Did James Comey’s Document Leaks Violate The FBI Employment Agreement?

Authored by Bre Payton via The Federalist,

Former FBI director James Comey’s decision to leak FBI documents to a friend may have violated the FBI’s employment agreement regarding unauthorized leaks.

During his testimony to the Senate Intelligence Committee on Thursday, former FBI director James Comey revealed that he was the source of leaked memos about his conversations with Donald Trump surrounding the Russia investigation. Comey explained that he shared the memos with his friend, a professor at Columbia University, who then shared them with the New York Times, actions that may violate the FBI’s own employee agreement.

“My judgment was I needed to get [the memos] out into the public square,” Comey said.

 

“So I asked a friend of mine to share the content of the memo with a reporter. I didn’t do it myself for a variety of reasons, but I asked him to because I thought that might prompt the appointment of a special counsel.”

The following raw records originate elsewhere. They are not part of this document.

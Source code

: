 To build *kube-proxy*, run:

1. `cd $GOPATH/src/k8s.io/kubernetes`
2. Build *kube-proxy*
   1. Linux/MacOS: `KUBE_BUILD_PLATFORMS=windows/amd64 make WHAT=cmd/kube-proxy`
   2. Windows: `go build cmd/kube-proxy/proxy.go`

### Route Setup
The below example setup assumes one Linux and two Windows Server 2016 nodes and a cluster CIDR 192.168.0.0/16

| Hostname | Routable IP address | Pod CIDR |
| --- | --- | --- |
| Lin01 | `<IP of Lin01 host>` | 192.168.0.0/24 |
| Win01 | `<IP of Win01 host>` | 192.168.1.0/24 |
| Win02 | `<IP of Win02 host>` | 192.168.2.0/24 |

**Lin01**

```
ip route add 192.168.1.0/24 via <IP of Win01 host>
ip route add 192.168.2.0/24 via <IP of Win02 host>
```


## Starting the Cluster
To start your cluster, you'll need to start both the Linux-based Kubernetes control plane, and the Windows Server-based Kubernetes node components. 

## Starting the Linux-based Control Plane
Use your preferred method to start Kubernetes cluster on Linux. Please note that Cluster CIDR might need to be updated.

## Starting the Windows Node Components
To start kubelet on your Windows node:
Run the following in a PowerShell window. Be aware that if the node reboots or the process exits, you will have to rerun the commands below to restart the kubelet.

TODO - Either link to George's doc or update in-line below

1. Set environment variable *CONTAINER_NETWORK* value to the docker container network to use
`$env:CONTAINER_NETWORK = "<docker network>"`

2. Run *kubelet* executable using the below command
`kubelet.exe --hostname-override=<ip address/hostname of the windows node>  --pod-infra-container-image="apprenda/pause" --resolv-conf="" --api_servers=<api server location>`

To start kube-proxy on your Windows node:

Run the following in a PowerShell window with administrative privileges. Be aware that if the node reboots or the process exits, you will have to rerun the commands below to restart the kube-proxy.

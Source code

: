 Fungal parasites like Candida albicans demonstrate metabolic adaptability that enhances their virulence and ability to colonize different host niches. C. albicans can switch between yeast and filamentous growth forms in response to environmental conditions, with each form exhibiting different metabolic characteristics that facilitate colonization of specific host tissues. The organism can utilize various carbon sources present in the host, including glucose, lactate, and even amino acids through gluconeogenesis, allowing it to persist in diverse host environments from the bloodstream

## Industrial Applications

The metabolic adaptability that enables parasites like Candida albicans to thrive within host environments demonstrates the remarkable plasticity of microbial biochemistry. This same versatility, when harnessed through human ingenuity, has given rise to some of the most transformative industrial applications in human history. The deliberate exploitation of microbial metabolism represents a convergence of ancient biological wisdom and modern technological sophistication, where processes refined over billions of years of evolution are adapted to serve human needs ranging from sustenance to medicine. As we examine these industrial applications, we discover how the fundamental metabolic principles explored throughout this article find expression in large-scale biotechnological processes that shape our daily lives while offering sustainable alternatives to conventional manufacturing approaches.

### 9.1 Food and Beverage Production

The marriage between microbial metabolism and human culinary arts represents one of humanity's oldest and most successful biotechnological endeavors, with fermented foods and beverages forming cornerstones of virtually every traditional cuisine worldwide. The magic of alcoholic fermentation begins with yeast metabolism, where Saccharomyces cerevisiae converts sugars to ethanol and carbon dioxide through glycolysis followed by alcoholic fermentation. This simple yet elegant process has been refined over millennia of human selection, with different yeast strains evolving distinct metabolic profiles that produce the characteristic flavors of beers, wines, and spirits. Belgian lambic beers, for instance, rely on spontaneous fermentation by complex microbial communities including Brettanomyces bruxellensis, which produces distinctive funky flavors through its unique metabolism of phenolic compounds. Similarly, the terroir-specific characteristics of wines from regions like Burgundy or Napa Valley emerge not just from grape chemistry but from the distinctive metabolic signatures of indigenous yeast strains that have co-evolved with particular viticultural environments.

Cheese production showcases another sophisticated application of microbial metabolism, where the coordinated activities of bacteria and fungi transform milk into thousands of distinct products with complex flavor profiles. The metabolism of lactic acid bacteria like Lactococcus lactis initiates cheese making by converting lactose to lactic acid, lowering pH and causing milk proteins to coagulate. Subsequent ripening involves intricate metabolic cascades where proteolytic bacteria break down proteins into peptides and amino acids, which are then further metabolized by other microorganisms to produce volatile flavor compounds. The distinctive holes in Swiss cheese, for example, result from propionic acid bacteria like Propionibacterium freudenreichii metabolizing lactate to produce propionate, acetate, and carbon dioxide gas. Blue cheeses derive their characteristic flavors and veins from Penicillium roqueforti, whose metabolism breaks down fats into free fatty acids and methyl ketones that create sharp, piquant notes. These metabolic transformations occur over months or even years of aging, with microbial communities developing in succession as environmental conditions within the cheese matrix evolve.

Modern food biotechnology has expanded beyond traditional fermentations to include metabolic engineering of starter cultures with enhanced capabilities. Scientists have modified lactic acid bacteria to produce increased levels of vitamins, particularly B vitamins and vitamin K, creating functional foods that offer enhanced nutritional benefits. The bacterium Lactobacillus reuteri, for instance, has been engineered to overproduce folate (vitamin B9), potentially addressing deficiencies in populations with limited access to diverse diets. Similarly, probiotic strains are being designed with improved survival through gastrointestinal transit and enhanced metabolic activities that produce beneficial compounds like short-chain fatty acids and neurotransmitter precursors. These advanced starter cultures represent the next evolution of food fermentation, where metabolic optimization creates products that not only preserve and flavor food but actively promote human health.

By his own account, it seems that Comey may not have followed the agency’s employee agreement, which places numerous restrictions on the use of information or documents acquired during an individual’s employment by the FBI. Paragraphs 2, 3, and 4 of the FBI employment agreement appear to cover Comey’s distribution of content he says he created on government property in his capacity as a government official:

Paragraph 2 states that all materials acquired in connection with an employee’s official duties are property of the U.S. government and that such materials must be surrendered to the FBI upon an employee’s separation from the agency. Paragraph 3 states that employees are prohibited from releasing “any information acquired by virtue of my official employment” to “unauthorized individual[s] without prior official written authorization by the FBI.” Paragraph 4 of the agreement requires FBI employees, prior to disclosing or publishing information acquired during their employment, to submit the information to FBI authorities for review to determine whether it is authorized for public release.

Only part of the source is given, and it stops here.